URL Classification
To ensure the Visualization is meaningful, DocWeb automatically categorizes and prioritizes pages.
Content Categories
DocWeb uses an Inferred Semantic Framework to classify URLs:
| Category | Description | Examples |
|---|---|---|
| Primary | Core documentation pages | API reference, guides, tutorials |
| Support | Help and troubleshooting | FAQs, support articles, troubleshooting |
| Utility | Functional pages | Search, login, settings, legal |
| Unknown | Unclassified | New or ambiguous pages |
Priority Scoring Algorithm
URLs are scored 0-100 (lower = more important):
function calculatePriorityScore(url: string, pathSegments: string[]): number {
let score = 50; // Start at medium
// Documentation keywords reduce score (-15)
const DOC_KEYWORDS = ["docs", "api", "guide", "tutorial", "reference", ...];
// Low-value keywords increase score (+20)

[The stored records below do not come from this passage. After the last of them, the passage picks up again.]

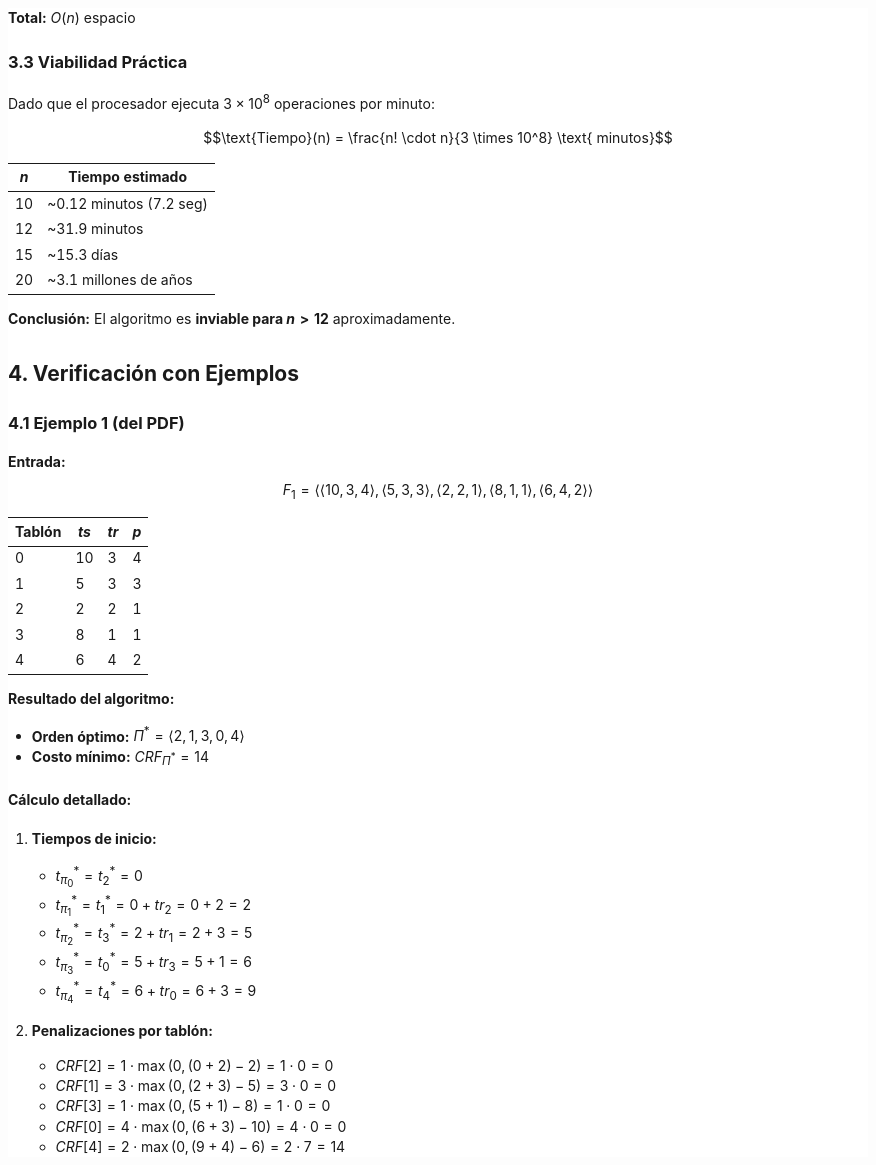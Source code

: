 **Total:** $O(n)$ espacio

### 3.3 Viabilidad Práctica

Dado que el procesador ejecuta $3 \times 10^8$ operaciones por minuto:

$$\text{Tiempo}(n) = \frac{n! \cdot n}{3 \times 10^8} \text{ minutos}$$

| $n$ | Tiempo estimado          |
|-----|--------------------------|
| 10  | ~0.12 minutos (7.2 seg)  |
| 12  | ~31.9 minutos            |
| 15  | ~15.3 días               |
| 20  | ~3.1 millones de años    |

**Conclusión:** El algoritmo es **inviable para $n > 12$** aproximadamente.

## 4. Verificación con Ejemplos

### 4.1 Ejemplo 1 (del PDF)

**Entrada:**
$$F_1 = \langle \langle 10, 3, 4 \rangle, \langle 5, 3, 3 \rangle, \langle 2, 2, 1 \rangle, \langle 8, 1, 1 \rangle, \langle 6, 4, 2 \rangle \rangle$$

| Tablón | $ts$ | $tr$ | $p$ |
|--------|------|------|-----|
| 0      | 10   | 3    | 4   |
| 1      | 5    | 3    | 3   |
| 2      | 2    | 2    | 1   |
| 3      | 8    | 1    | 1   |
| 4      | 6    | 4    | 2   |

**Resultado del algoritmo:**
- **Orden óptimo:** $\Pi^* = \langle 2, 1, 3, 0, 4 \rangle$
- **Costo mínimo:** $CRF_{\Pi^*} = 14$

#### Cálculo detallado:

1. **Tiempos de inicio:**
   - $t^*_{\pi_0} = t^*_2 = 0$
   - $t^*_{\pi_1} = t^*_1 = 0 + tr_2 = 0 + 2 = 2$
   - $t^*_{\pi_2} = t^*_3 = 2 + tr_1 = 2 + 3 = 5$
   - $t^*_{\pi_3} = t^*_0 = 5 + tr_3 = 5 + 1 = 6$
   - $t^*_{\pi_4} = t^*_4 = 6 + tr_0 = 6 + 3 = 9$

2. **Penalizaciones por tablón:**
   - $CRF[2] = 1 \cdot \max(0, (0+2) - 2) = 1 \cdot 0 = 0$
   - $CRF[1] = 3 \cdot \max(0, (2+3) - 5) = 3 \cdot 0 = 0$
   - $CRF[3] = 1 \cdot \max(0, (5+1) - 8) = 1 \cdot 0 = 0$
   - $CRF[0] = 4 \cdot \max(0, (6+3) - 10) = 4 \cdot 0 = 0$
   - $CRF[4] = 2 \cdot \max(0, (9+4) - 6) = 2 \cdot 7 = 14$
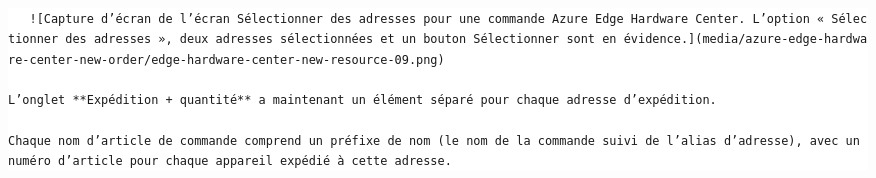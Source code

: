        ![Capture d’écran de l’écran Sélectionner des adresses pour une commande Azure Edge Hardware Center. L’option « Sélectionner des adresses », deux adresses sélectionnées et un bouton Sélectionner sont en évidence.](media/azure-edge-hardware-center-new-order/edge-hardware-center-new-resource-09.png)

    L’onglet **Expédition + quantité** a maintenant un élément séparé pour chaque adresse d’expédition.

    Chaque nom d’article de commande comprend un préfixe de nom (le nom de la commande suivi de l’alias d’adresse), avec un numéro d’article pour chaque appareil expédié à cette adresse.
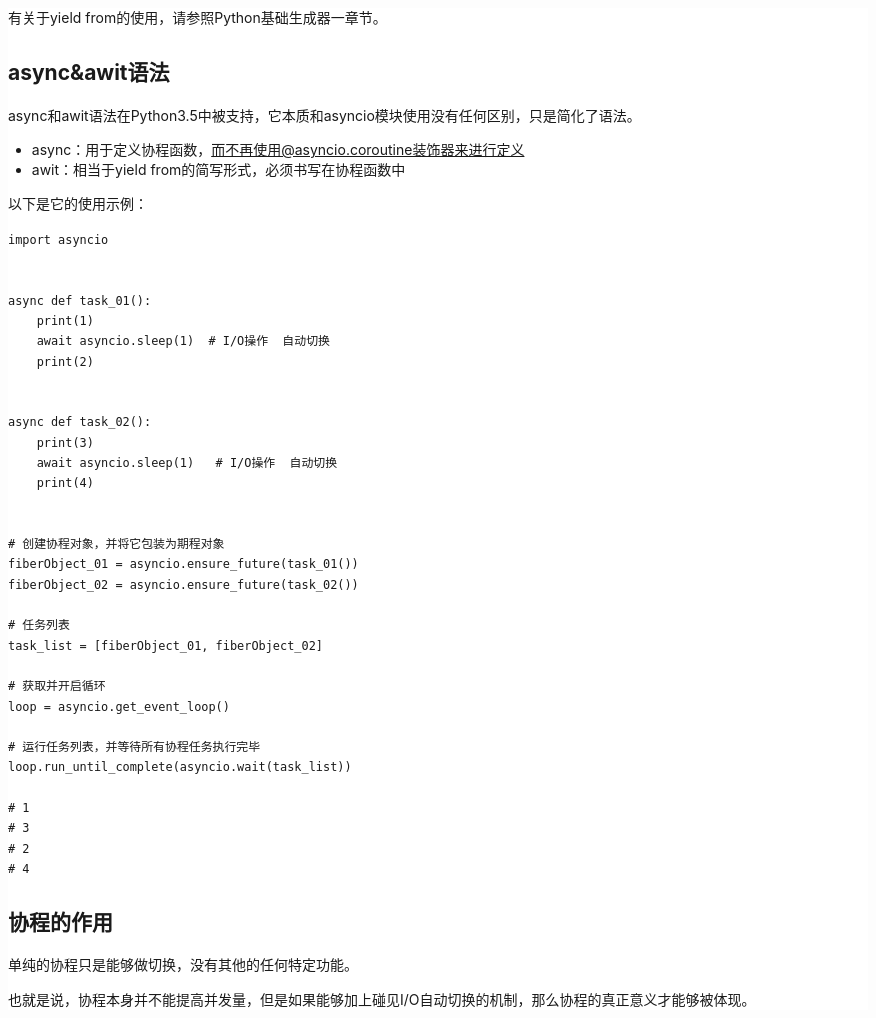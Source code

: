 有关于yield from的使用，请参照Python基础生成器一章节。

## async&awit语法

async和awit语法在Python3.5中被支持，它本质和asyncio模块使用没有任何区别，只是简化了语法。

- async：用于定义协程函数，而不再使用@asyncio.coroutine装饰器来进行定义
- awit：相当于yield from的简写形式，必须书写在协程函数中

以下是它的使用示例：

```
import asyncio


async def task_01():
    print(1)
    await asyncio.sleep(1)  # I/O操作  自动切换
    print(2)


async def task_02():
    print(3)
    await asyncio.sleep(1)   # I/O操作  自动切换
    print(4)


# 创建协程对象，并将它包装为期程对象
fiberObject_01 = asyncio.ensure_future(task_01())
fiberObject_02 = asyncio.ensure_future(task_02())

# 任务列表
task_list = [fiberObject_01, fiberObject_02]

# 获取并开启循环
loop = asyncio.get_event_loop()

# 运行任务列表，并等待所有协程任务执行完毕
loop.run_until_complete(asyncio.wait(task_list))

# 1
# 3
# 2
# 4
```



## 协程的作用

单纯的协程只是能够做切换，没有其他的任何特定功能。

也就是说，协程本身并不能提高并发量，但是如果能够加上碰见I/O自动切换的机制，那么协程的真正意义才能够被体现。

const LOW_VALUE_KEYWORDS = ["blog", "news", "changelog", "careers", ...];
// Depth penalty
if (depth === 0) score += 10; // Root less specific
else if (depth <= 3) score -= 5; // Sweet spot
else if (depth > 5) score += 10; // Too deep
// Index pages are important (-10)
if (["index", "overview", "introduction"].includes(lastSegment)) {
score -= 10;
}
return Math.max(0, Math.min(100, score));
}
Priority Level Mapping
| Score Range | Level | Visual Treatment |
|---|---|---|
| 0-25 | Critical | Largest nodes, brightest colors |
| 26-45 | High | Large nodes |
| 46-65 | Medium | Standard nodes |
| 66-100 | Low | Small nodes, muted colors |
Cluster Assignment
URLs can belong to multiple overlapping clusters:
function extractClusterInfo(pathSegments: string[]): ClusterInfo {
const clusterIds: string[] = [];
const clusterLabels: string[] = [];
// Primary cluster from first segment
const primarySegment = pathSegments[0].toLowerCase();
const primaryClusterId = `/${primarySegment}`;
clusterIds.push(primaryClusterId);
// Additional clusters from topic keywords
const TOPIC_KEYWORDS = {
"api": "API", "docs": "Documentation", "guide": "Guides",
"sdk": "SDK", "cli": "CLI", "webhooks": "Webhooks", ...
};
// Check all segments for topic keywords
for (const segment of pathSegments.slice(1)) {
if (TOPIC_KEYWORDS[segment]) {
clusterIds.push(`/${segment}`);
}
}
return { clusterIds, clusterLabels, primaryClusterId, primaryClusterLabel };
}
Example
For the URL /products/api-gateway/webhooks/setup:
| Field | Value |
|---|---|
primaryClusterId | /products |
clusterIds | ["/products", "/api", "/webhooks"] |
path_segments | ["products", "api-gateway", "webhooks", "setup"] |
depth | 4 |
Structural Nodes
URLs discovered from navigation elements are marked as structural nodes:
| Field | Value |
|---|---|
isStructuralNode | true |
importanceScore | 1.0 (highest) |
discoverySource | "navigation", "header", "footer" |
These nodes form the backbone of the visualization and are always visible.
Why it Matters
By classifying URLs, DocWeb can:
- Visual Prioritization: Root nodes are larger and brighter, utility pages are minimized
- Smart Scraping: Auto-scrape focuses on structural and high-priority nodes first
- Better Search: Priority weighting improves search result relevance
- Cluster Navigation: Users can quickly find related content areas
This classification is a critical part of our Waterfall Discovery engine.